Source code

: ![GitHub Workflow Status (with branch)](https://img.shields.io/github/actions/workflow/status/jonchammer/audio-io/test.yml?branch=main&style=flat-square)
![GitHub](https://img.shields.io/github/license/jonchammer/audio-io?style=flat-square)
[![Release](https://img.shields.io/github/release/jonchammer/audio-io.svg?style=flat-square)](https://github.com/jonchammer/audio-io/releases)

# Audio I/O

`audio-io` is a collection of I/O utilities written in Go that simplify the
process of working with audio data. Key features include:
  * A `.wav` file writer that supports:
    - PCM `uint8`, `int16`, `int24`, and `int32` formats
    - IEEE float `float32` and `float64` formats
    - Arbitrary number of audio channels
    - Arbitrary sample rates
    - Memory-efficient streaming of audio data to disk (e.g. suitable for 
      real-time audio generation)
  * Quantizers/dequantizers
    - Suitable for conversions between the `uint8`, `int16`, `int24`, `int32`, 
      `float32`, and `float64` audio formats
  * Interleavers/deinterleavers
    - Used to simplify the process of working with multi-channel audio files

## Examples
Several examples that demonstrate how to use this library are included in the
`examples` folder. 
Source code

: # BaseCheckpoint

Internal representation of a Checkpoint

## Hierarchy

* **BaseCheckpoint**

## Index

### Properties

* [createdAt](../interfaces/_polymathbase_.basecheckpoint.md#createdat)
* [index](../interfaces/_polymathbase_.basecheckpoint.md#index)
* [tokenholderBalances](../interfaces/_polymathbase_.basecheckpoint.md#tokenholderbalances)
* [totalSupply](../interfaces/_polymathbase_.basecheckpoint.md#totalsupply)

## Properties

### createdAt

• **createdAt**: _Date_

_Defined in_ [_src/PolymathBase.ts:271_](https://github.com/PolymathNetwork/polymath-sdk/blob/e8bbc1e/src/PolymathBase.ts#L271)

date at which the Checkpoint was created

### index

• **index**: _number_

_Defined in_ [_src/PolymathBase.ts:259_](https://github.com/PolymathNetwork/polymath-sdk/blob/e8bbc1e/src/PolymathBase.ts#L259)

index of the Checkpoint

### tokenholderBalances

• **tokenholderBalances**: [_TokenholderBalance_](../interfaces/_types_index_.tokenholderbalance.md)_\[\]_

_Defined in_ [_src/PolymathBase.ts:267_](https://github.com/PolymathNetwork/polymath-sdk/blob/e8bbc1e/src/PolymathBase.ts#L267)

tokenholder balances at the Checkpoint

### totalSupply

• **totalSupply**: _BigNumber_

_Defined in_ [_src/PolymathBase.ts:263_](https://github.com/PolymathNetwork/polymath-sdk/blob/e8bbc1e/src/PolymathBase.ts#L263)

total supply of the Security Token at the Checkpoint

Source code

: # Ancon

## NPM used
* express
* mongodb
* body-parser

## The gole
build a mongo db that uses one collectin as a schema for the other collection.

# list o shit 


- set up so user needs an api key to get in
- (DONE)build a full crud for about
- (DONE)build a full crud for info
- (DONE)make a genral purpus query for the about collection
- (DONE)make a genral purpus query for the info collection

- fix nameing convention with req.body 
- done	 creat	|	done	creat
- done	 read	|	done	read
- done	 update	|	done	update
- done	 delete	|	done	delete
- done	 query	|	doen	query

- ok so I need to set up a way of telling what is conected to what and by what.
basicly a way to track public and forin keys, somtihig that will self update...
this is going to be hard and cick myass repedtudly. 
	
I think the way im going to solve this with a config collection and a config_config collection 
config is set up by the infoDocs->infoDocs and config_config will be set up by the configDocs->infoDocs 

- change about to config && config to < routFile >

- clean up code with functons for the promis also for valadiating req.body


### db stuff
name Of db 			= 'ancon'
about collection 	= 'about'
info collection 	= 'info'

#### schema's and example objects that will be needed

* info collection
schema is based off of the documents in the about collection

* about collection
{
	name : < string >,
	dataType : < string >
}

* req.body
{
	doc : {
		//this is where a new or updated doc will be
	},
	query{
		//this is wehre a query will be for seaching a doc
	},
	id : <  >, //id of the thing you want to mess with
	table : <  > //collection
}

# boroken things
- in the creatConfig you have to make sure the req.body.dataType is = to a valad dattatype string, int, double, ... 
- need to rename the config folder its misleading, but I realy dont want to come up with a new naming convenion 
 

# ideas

------------------------------

The lines to return are those in the entries above that hold "string".

	name : < string >,
	dataType : < string >
- in the creatConfig you have to make sure the req.body.dataType is = to a valad dattatype string, int, double, ... 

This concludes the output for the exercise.